[Start of Attachment]
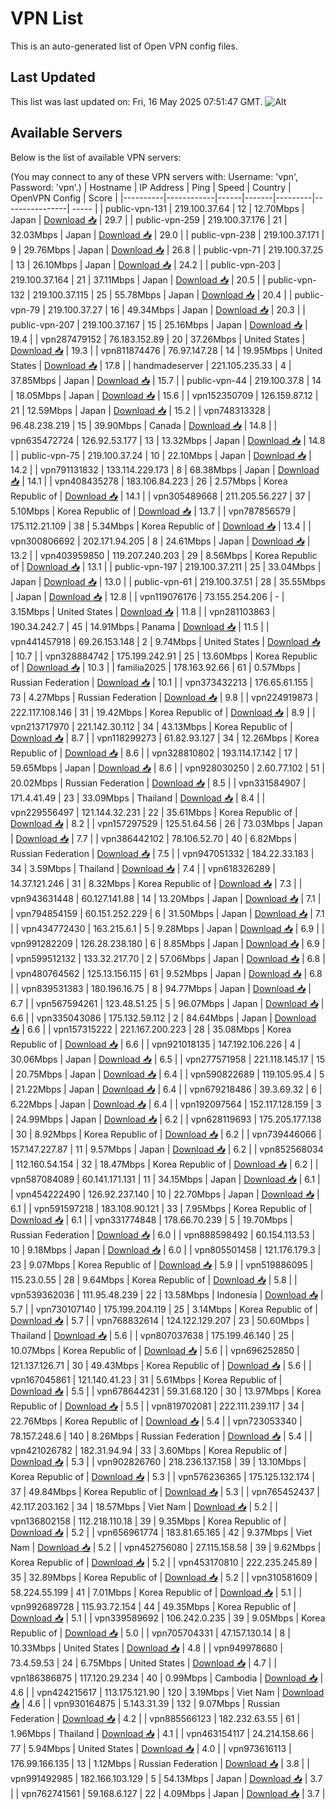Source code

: # VPN List

This is an auto-generated list of Open VPN config files.

## Last Updated

This list was last updated on: Fri, 16 May 2025 07:51:47 GMT.
![Alt](https://repobeats.axiom.co/api/embed/186b98318ef1479477931607c1ad7d823f12451f.svg "Repobeats analytics image")

## Available Servers

Below is the list of available VPN servers:

(You may connect to any of these VPN servers with: Username: 'vpn', Password: 'vpn'.)
| Hostname | IP Address | Ping | Speed | Country | OpenVPN Config | Score |
|----------|------------|------|-------|---------|----------------| ----- |
| public-vpn-131 | 219.100.37.64 | 12 | 12.70Mbps | Japan | [Download 📥](./configs/server_0_JP.ovpn) | 29.7 |
| public-vpn-259 | 219.100.37.176 | 21 | 32.03Mbps | Japan | [Download 📥](./configs/server_1_JP.ovpn) | 29.0 |
| public-vpn-238 | 219.100.37.171 | 9 | 29.76Mbps | Japan | [Download 📥](./configs/server_2_JP.ovpn) | 26.8 |
| public-vpn-71 | 219.100.37.25 | 13 | 26.10Mbps | Japan | [Download 📥](./configs/server_3_JP.ovpn) | 24.2 |
| public-vpn-203 | 219.100.37.164 | 21 | 37.11Mbps | Japan | [Download 📥](./configs/server_4_JP.ovpn) | 20.5 |
| public-vpn-132 | 219.100.37.115 | 25 | 55.78Mbps | Japan | [Download 📥](./configs/server_5_JP.ovpn) | 20.4 |
| public-vpn-79 | 219.100.37.27 | 16 | 49.34Mbps | Japan | [Download 📥](./configs/server_6_JP.ovpn) | 20.3 |
| public-vpn-207 | 219.100.37.167 | 15 | 25.16Mbps | Japan | [Download 📥](./configs/server_7_JP.ovpn) | 19.4 |
| vpn287479152 | 76.183.152.89 | 20 | 37.26Mbps | United States | [Download 📥](./configs/server_8_US.ovpn) | 19.3 |
| vpn811874476 | 76.97.147.28 | 14 | 19.95Mbps | United States | [Download 📥](./configs/server_9_US.ovpn) | 17.8 |
| handmadeserver | 221.105.235.33 | 4 | 37.85Mbps | Japan | [Download 📥](./configs/server_10_JP.ovpn) | 15.7 |
| public-vpn-44 | 219.100.37.8 | 14 | 18.05Mbps | Japan | [Download 📥](./configs/server_11_JP.ovpn) | 15.6 |
| vpn152350709 | 126.159.87.12 | 21 | 12.59Mbps | Japan | [Download 📥](./configs/server_12_JP.ovpn) | 15.2 |
| vpn748313328 | 96.48.238.219 | 15 | 39.90Mbps | Canada | [Download 📥](./configs/server_13_CA.ovpn) | 14.8 |
| vpn635472724 | 126.92.53.177 | 13 | 13.32Mbps | Japan | [Download 📥](./configs/server_14_JP.ovpn) | 14.8 |
| public-vpn-75 | 219.100.37.24 | 10 | 22.10Mbps | Japan | [Download 📥](./configs/server_15_JP.ovpn) | 14.2 |
| vpn791131832 | 133.114.229.173 | 8 | 68.38Mbps | Japan | [Download 📥](./configs/server_16_JP.ovpn) | 14.1 |
| vpn408435278 | 183.106.84.223 | 26 | 2.57Mbps | Korea Republic of | [Download 📥](./configs/server_17_KR.ovpn) | 14.1 |
| vpn305489668 | 211.205.56.227 | 37 | 5.10Mbps | Korea Republic of | [Download 📥](./configs/server_18_KR.ovpn) | 13.7 |
| vpn787856579 | 175.112.21.109 | 38 | 5.34Mbps | Korea Republic of | [Download 📥](./configs/server_19_KR.ovpn) | 13.4 |
| vpn300806692 | 202.171.94.205 | 8 | 24.61Mbps | Japan | [Download 📥](./configs/server_20_JP.ovpn) | 13.2 |
| vpn403959850 | 119.207.240.203 | 29 | 8.56Mbps | Korea Republic of | [Download 📥](./configs/server_21_KR.ovpn) | 13.1 |
| public-vpn-197 | 219.100.37.211 | 25 | 33.04Mbps | Japan | [Download 📥](./configs/server_22_JP.ovpn) | 13.0 |
| public-vpn-61 | 219.100.37.51 | 28 | 35.55Mbps | Japan | [Download 📥](./configs/server_23_JP.ovpn) | 12.8 |
| vpn119076176 | 73.155.254.206 | - | 3.15Mbps | United States | [Download 📥](./configs/server_24_US.ovpn) | 11.8 |
| vpn281103863 | 190.34.242.7 | 45 | 14.91Mbps | Panama | [Download 📥](./configs/server_25_PA.ovpn) | 11.5 |
| vpn441457918 | 69.26.153.148 | 2 | 9.74Mbps | United States | [Download 📥](./configs/server_26_US.ovpn) | 10.7 |
| vpn328884742 | 175.199.242.91 | 25 | 13.60Mbps | Korea Republic of | [Download 📥](./configs/server_27_KR.ovpn) | 10.3 |
| familia2025 | 178.163.92.66 | 61 | 0.57Mbps | Russian Federation | [Download 📥](./configs/server_28_RU.ovpn) | 10.1 |
| vpn373432213 | 176.65.61.155 | 73 | 4.27Mbps | Russian Federation | [Download 📥](./configs/server_29_RU.ovpn) | 9.8 |
| vpn224919873 | 222.117.108.146 | 31 | 19.42Mbps | Korea Republic of | [Download 📥](./configs/server_30_KR.ovpn) | 8.9 |
| vpn213717970 | 221.142.30.112 | 34 | 43.13Mbps | Korea Republic of | [Download 📥](./configs/server_31_KR.ovpn) | 8.7 |
| vpn118299273 | 61.82.93.127 | 34 | 12.26Mbps | Korea Republic of | [Download 📥](./configs/server_32_KR.ovpn) | 8.6 |
| vpn328810802 | 193.114.17.142 | 17 | 59.65Mbps | Japan | [Download 📥](./configs/server_33_JP.ovpn) | 8.6 |
| vpn928030250 | 2.60.77.102 | 51 | 20.02Mbps | Russian Federation | [Download 📥](./configs/server_34_RU.ovpn) | 8.5 |
| vpn331584907 | 171.4.41.49 | 23 | 33.09Mbps | Thailand | [Download 📥](./configs/server_35_TH.ovpn) | 8.4 |
| vpn229556497 | 121.144.32.231 | 22 | 35.61Mbps | Korea Republic of | [Download 📥](./configs/server_36_KR.ovpn) | 8.2 |
| vpn157297529 | 125.51.64.56 | 26 | 73.03Mbps | Japan | [Download 📥](./configs/server_37_JP.ovpn) | 7.7 |
| vpn386442102 | 78.106.52.70 | 40 | 6.82Mbps | Russian Federation | [Download 📥](./configs/server_38_RU.ovpn) | 7.5 |
| vpn947051332 | 184.22.33.183 | 34 | 3.59Mbps | Thailand | [Download 📥](./configs/server_39_TH.ovpn) | 7.4 |
| vpn618326289 | 14.37.121.246 | 31 | 8.32Mbps | Korea Republic of | [Download 📥](./configs/server_40_KR.ovpn) | 7.3 |
| vpn943631448 | 60.127.141.88 | 14 | 13.20Mbps | Japan | [Download 📥](./configs/server_41_JP.ovpn) | 7.1 |
| vpn794854159 | 60.151.252.229 | 6 | 31.50Mbps | Japan | [Download 📥](./configs/server_42_JP.ovpn) | 7.1 |
| vpn434772430 | 163.215.6.1 | 5 | 9.28Mbps | Japan | [Download 📥](./configs/server_43_JP.ovpn) | 6.9 |
| vpn991282209 | 126.28.238.180 | 6 | 8.85Mbps | Japan | [Download 📥](./configs/server_44_JP.ovpn) | 6.9 |
| vpn599512132 | 133.32.217.70 | 2 | 57.06Mbps | Japan | [Download 📥](./configs/server_45_JP.ovpn) | 6.8 |
| vpn480764562 | 125.13.156.115 | 61 | 9.52Mbps | Japan | [Download 📥](./configs/server_46_JP.ovpn) | 6.8 |
| vpn839531383 | 180.196.16.75 | 8 | 94.77Mbps | Japan | [Download 📥](./configs/server_47_JP.ovpn) | 6.7 |
| vpn567594261 | 123.48.51.25 | 5 | 96.07Mbps | Japan | [Download 📥](./configs/server_48_JP.ovpn) | 6.6 |
| vpn335043086 | 175.132.59.112 | 2 | 84.64Mbps | Japan | [Download 📥](./configs/server_49_JP.ovpn) | 6.6 |
| vpn157315222 | 221.167.200.223 | 28 | 35.08Mbps | Korea Republic of | [Download 📥](./configs/server_50_KR.ovpn) | 6.6 |
| vpn921018135 | 147.192.106.226 | 4 | 30.06Mbps | Japan | [Download 📥](./configs/server_51_JP.ovpn) | 6.5 |
| vpn277571958 | 221.118.145.17 | 15 | 20.75Mbps | Japan | [Download 📥](./configs/server_52_JP.ovpn) | 6.4 |
| vpn590822689 | 119.105.95.4 | 5 | 21.22Mbps | Japan | [Download 📥](./configs/server_53_JP.ovpn) | 6.4 |
| vpn679218486 | 39.3.69.32 | 6 | 6.22Mbps | Japan | [Download 📥](./configs/server_54_JP.ovpn) | 6.4 |
| vpn192097564 | 152.117.128.159 | 3 | 24.99Mbps | Japan | [Download 📥](./configs/server_55_JP.ovpn) | 6.2 |
| vpn628119693 | 175.205.177.138 | 30 | 8.92Mbps | Korea Republic of | [Download 📥](./configs/server_56_KR.ovpn) | 6.2 |
| vpn739446066 | 157.147.227.87 | 11 | 9.57Mbps | Japan | [Download 📥](./configs/server_57_JP.ovpn) | 6.2 |
| vpn852568034 | 112.160.54.154 | 32 | 18.47Mbps | Korea Republic of | [Download 📥](./configs/server_58_KR.ovpn) | 6.2 |
| vpn587084089 | 60.141.171.131 | 11 | 34.15Mbps | Japan | [Download 📥](./configs/server_59_JP.ovpn) | 6.1 |
| vpn454222490 | 126.92.237.140 | 10 | 22.70Mbps | Japan | [Download 📥](./configs/server_60_JP.ovpn) | 6.1 |
| vpn591597218 | 183.108.90.121 | 33 | 7.95Mbps | Korea Republic of | [Download 📥](./configs/server_61_KR.ovpn) | 6.1 |
| vpn331774848 | 178.66.70.239 | 5 | 19.70Mbps | Russian Federation | [Download 📥](./configs/server_62_RU.ovpn) | 6.0 |
| vpn888598492 | 60.154.113.53 | 10 | 9.18Mbps | Japan | [Download 📥](./configs/server_63_JP.ovpn) | 6.0 |
| vpn805501458 | 121.176.179.3 | 23 | 9.07Mbps | Korea Republic of | [Download 📥](./configs/server_64_KR.ovpn) | 5.9 |
| vpn519886095 | 115.23.0.55 | 28 | 9.64Mbps | Korea Republic of | [Download 📥](./configs/server_65_KR.ovpn) | 5.8 |
| vpn539362036 | 111.95.48.239 | 22 | 13.58Mbps | Indonesia | [Download 📥](./configs/server_66_ID.ovpn) | 5.7 |
| vpn730107140 | 175.199.204.119 | 25 | 3.14Mbps | Korea Republic of | [Download 📥](./configs/server_67_KR.ovpn) | 5.7 |
| vpn768832614 | 124.122.129.207 | 23 | 50.60Mbps | Thailand | [Download 📥](./configs/server_68_TH.ovpn) | 5.6 |
| vpn807037638 | 175.199.46.140 | 25 | 10.07Mbps | Korea Republic of | [Download 📥](./configs/server_69_KR.ovpn) | 5.6 |
| vpn696252850 | 121.137.126.71 | 30 | 49.43Mbps | Korea Republic of | [Download 📥](./configs/server_70_KR.ovpn) | 5.6 |
| vpn167045861 | 121.140.41.23 | 31 | 5.61Mbps | Korea Republic of | [Download 📥](./configs/server_71_KR.ovpn) | 5.5 |
| vpn678644231 | 59.31.68.120 | 30 | 13.97Mbps | Korea Republic of | [Download 📥](./configs/server_72_KR.ovpn) | 5.5 |
| vpn819702081 | 222.111.239.117 | 34 | 22.76Mbps | Korea Republic of | [Download 📥](./configs/server_73_KR.ovpn) | 5.4 |
| vpn723053340 | 78.157.248.6 | 140 | 8.26Mbps | Russian Federation | [Download 📥](./configs/server_74_RU.ovpn) | 5.4 |
| vpn421026782 | 182.31.94.94 | 33 | 3.60Mbps | Korea Republic of | [Download 📥](./configs/server_75_KR.ovpn) | 5.3 |
| vpn902826760 | 218.236.137.158 | 39 | 13.10Mbps | Korea Republic of | [Download 📥](./configs/server_76_KR.ovpn) | 5.3 |
| vpn576236365 | 175.125.132.174 | 37 | 49.84Mbps | Korea Republic of | [Download 📥](./configs/server_77_KR.ovpn) | 5.3 |
| vpn765452437 | 42.117.203.162 | 34 | 18.57Mbps | Viet Nam | [Download 📥](./configs/server_78_VN.ovpn) | 5.2 |
| vpn136802158 | 112.218.110.18 | 39 | 9.35Mbps | Korea Republic of | [Download 📥](./configs/server_79_KR.ovpn) | 5.2 |
| vpn656961774 | 183.81.65.165 | 42 | 9.37Mbps | Viet Nam | [Download 📥](./configs/server_80_VN.ovpn) | 5.2 |
| vpn452756080 | 27.115.158.58 | 39 | 9.62Mbps | Korea Republic of | [Download 📥](./configs/server_81_KR.ovpn) | 5.2 |
| vpn453170810 | 222.235.245.89 | 35 | 32.89Mbps | Korea Republic of | [Download 📥](./configs/server_82_KR.ovpn) | 5.2 |
| vpn310581609 | 58.224.55.199 | 41 | 7.01Mbps | Korea Republic of | [Download 📥](./configs/server_83_KR.ovpn) | 5.1 |
| vpn992689728 | 115.93.72.154 | 44 | 49.35Mbps | Korea Republic of | [Download 📥](./configs/server_84_KR.ovpn) | 5.1 |
| vpn339589692 | 106.242.0.235 | 39 | 9.05Mbps | Korea Republic of | [Download 📥](./configs/server_85_KR.ovpn) | 5.0 |
| vpn705704331 | 47.157.130.14 | 8 | 10.33Mbps | United States | [Download 📥](./configs/server_86_US.ovpn) | 4.8 |
| vpn949978680 | 73.4.59.53 | 24 | 6.75Mbps | United States | [Download 📥](./configs/server_87_US.ovpn) | 4.7 |
| vpn186386875 | 117.120.29.234 | 40 | 0.99Mbps | Cambodia | [Download 📥](./configs/server_88_KH.ovpn) | 4.6 |
| vpn424215617 | 113.175.121.90 | 120 | 3.19Mbps | Viet Nam | [Download 📥](./configs/server_89_VN.ovpn) | 4.6 |
| vpn930164875 | 5.143.31.39 | 132 | 9.07Mbps | Russian Federation | [Download 📥](./configs/server_90_RU.ovpn) | 4.2 |
| vpn885566123 | 182.232.63.55 | 61 | 1.96Mbps | Thailand | [Download 📥](./configs/server_91_TH.ovpn) | 4.1 |
| vpn463154117 | 24.214.158.66 | 77 | 5.94Mbps | United States | [Download 📥](./configs/server_92_US.ovpn) | 4.0 |
| vpn973616113 | 176.99.166.135 | 13 | 1.12Mbps | Russian Federation | [Download 📥](./configs/server_93_RU.ovpn) | 3.8 |
| vpn991492985 | 182.166.103.129 | 5 | 54.13Mbps | Japan | [Download 📥](./configs/server_94_JP.ovpn) | 3.7 |
| vpn762741561 | 59.168.6.127 | 22 | 4.09Mbps | Japan | [Download 📥](./configs/server_95_JP.ovpn) | 3.7 |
[End of Attachment]
# YOUR OBJECTIVE
Only lines with the word "United" belong in the answer; copy each of them from the material above.

# OUTPUT
| vpn287479152 | 76.183.152.89 | 20 | 37.26Mbps | United States | [Download 📥](./configs/server_8_US.ovpn) | 19.3 |
| vpn811874476 | 76.97.147.28 | 14 | 19.95Mbps | United States | [Download 📥](./configs/server_9_US.ovpn) | 17.8 |
| vpn119076176 | 73.155.254.206 | - | 3.15Mbps | United States | [Download 📥](./configs/server_24_US.ovpn) | 11.8 |
| vpn441457918 | 69.26.153.148 | 2 | 9.74Mbps | United States | [Download 📥](./configs/server_26_US.ovpn) | 10.7 |
| vpn705704331 | 47.157.130.14 | 8 | 10.33Mbps | United States | [Download 📥](./configs/server_86_US.ovpn) | 4.8 |
| vpn949978680 | 73.4.59.53 | 24 | 6.75Mbps | United States | [Download 📥](./configs/server_87_US.ovpn) | 4.7 |
| vpn463154117 | 24.214.158.66 | 77 | 5.94Mbps | United States | [Download 📥](./configs/server_92_US.ovpn) | 4.0 |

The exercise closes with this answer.